The issue I was trying to address is how a MUA knows whether or not it
should convert CRLF into the local line convention or not for a given MIME
leaf part.


This is entirely determined by content-type.  In general, senders must convert 
a body part to canonical form before applying any content-transfer-encoding 
(even if that encoding is 7bit, 8bit, or unspecified), and receivers must 
convert canonical form (what they get after undoing content-transfer-encoding) 
to local form if the tools used to present the body part require this.

The specification of whether those tools require such conversion doesn't 
belong in the body part header; it belongs in the mailcap or whatever file is 
used to specify presentation.

The conversion between CRLF and local line convention is just one example of 
the conversion between canonical form and local form.  Fortunately, for most 
content-types on most machines there is no difference between the canonical 
form and local form, but the model applies anyway.

To be concrete, the sender of type application/script-z follows Appendix G
and first creates the local form, a plain text file with script code in it.
Then it converts the line ends from the local format to CRLF, applies B64
encoding and sends it.  The receiver removes the B64 encoding and then does
not know whether or not to convert the CRLF's to local line convention or
not.


The sender of this type has no business doing such a conversion unless it 
knows that the canonical form for application/script-z is in fact 
CRLF-delimited
lines.

Appendix G only describes the encoding process and not the decoding process
where this becomes an issue.  If canonicalization is implied by the content
type, it is not stated anywhere.  For example, the description of
content-type text doesn't say that its canonical representation has CRLF
line endings.

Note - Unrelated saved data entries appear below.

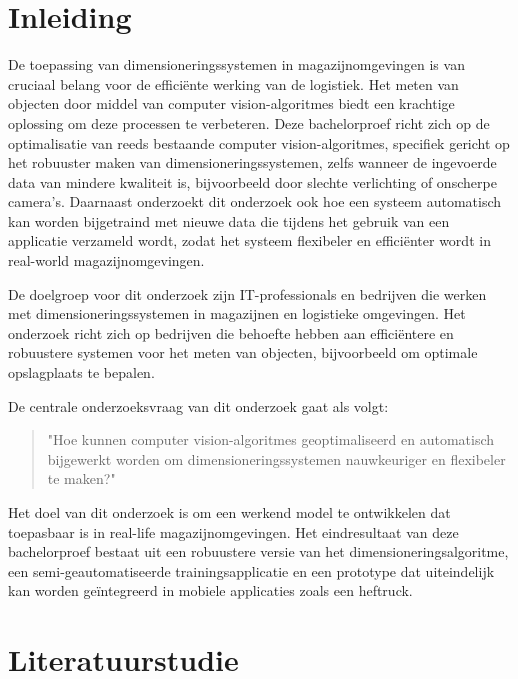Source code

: 
\section{Inleiding}
\label{sec:inleiding}

De toepassing van dimensioneringssystemen in magazijnomgevingen is van cruciaal belang voor de efficiënte werking van de logistiek. Het meten van objecten door middel van computer vision-algoritmes biedt een krachtige oplossing om deze processen te verbeteren. Deze bachelorproef richt zich op de optimalisatie van reeds bestaande computer vision-algoritmes, specifiek gericht op het robuuster maken van dimensioneringssystemen, zelfs wanneer de ingevoerde data van mindere kwaliteit is, bijvoorbeeld door slechte verlichting of onscherpe camera's. Daarnaast onderzoekt dit onderzoek ook hoe een systeem automatisch kan worden bijgetraind met nieuwe data die tijdens het gebruik van een applicatie verzameld wordt, zodat het systeem flexibeler en efficiënter wordt in real-world magazijnomgevingen. 

De doelgroep voor dit onderzoek zijn IT-professionals en bedrijven die werken met dimensioneringssystemen in magazijnen en logistieke omgevingen. Het onderzoek richt zich op bedrijven die behoefte hebben aan efficiëntere en robuustere systemen voor het meten van objecten, bijvoorbeeld om optimale opslagplaats te bepalen.

De centrale onderzoeksvraag van dit onderzoek gaat als volgt: 
\begin{quote}
    "Hoe kunnen computer vision-algoritmes geoptimaliseerd en automatisch bijgewerkt worden om dimensioneringssystemen nauwkeuriger en flexibeler te maken?"
\end{quote}

Het doel van dit onderzoek is om een werkend model te ontwikkelen dat toepasbaar is in real-life magazijnomgevingen. Het eindresultaat van deze bachelorproef bestaat uit een robuustere versie van het dimensioneringsalgoritme, een semi-geautomatiseerde trainingsapplicatie en een prototype dat uiteindelijk kan worden geïntegreerd in mobiele applicaties zoals een heftruck.


\section{Literatuurstudie}
\label{sec:literatuurstudie}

Right now there are differences in implementations.  Munpack
converts CRLF for type text/* only, and Pine converts for type text/* and
messages/rfc822.  It seems to me some text that describes the decoding
process and a statement that says text/* always should have CRLF line
ending would be a good thing.


Yes, this is a problem, and it needs to be fixed.  Every content-type 
definition should clearly define the canonical form.

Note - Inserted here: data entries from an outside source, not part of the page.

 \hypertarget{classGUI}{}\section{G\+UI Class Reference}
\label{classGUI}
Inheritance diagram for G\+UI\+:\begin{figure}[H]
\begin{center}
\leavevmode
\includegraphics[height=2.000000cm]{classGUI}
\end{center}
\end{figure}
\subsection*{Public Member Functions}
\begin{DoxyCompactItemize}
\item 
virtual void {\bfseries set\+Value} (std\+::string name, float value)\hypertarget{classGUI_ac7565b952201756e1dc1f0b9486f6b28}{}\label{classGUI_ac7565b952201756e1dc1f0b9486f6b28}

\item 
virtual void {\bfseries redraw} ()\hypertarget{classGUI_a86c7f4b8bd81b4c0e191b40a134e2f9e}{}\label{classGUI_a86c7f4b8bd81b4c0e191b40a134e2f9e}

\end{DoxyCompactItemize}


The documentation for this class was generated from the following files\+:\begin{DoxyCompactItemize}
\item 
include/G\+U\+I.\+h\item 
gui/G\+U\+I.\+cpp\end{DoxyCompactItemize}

Going on a bit further, I think there are some things about current
practice that make this issue more confusing: implementations which store
822 messages as text files usually convert them to local end of line
conventions before any MIME parsing or decoding is ever performed.  This is
true of sendmail and smail implementations on UNIX and thus true for any
POP clients talking to UNIX servers.  The result is that *any* content type
that is not B64 encoded will have all it's CRLF's converted to the local
line convention.  Thus far this isn't a huge problem, but it probably not
well understood.  Also, I believe it is possible that implementors of some
content types may try to take advantage of this.  For example if
application/script-z mentioned above were to not use B64 encoding and leave
its line endings exposed, they would get converted to the local line
format.  This is probably somewhat perverse, but I think it may be assumed
by new MIME implementors that look at how things currently work and don't
think about the spec carefully.


I agree with this also.  The problem is that it's difficult to convey the
notion of the encoding model.  Too little prose and the subtlety gets lost; 
too much prose and the reader is overwhelmed.

Keith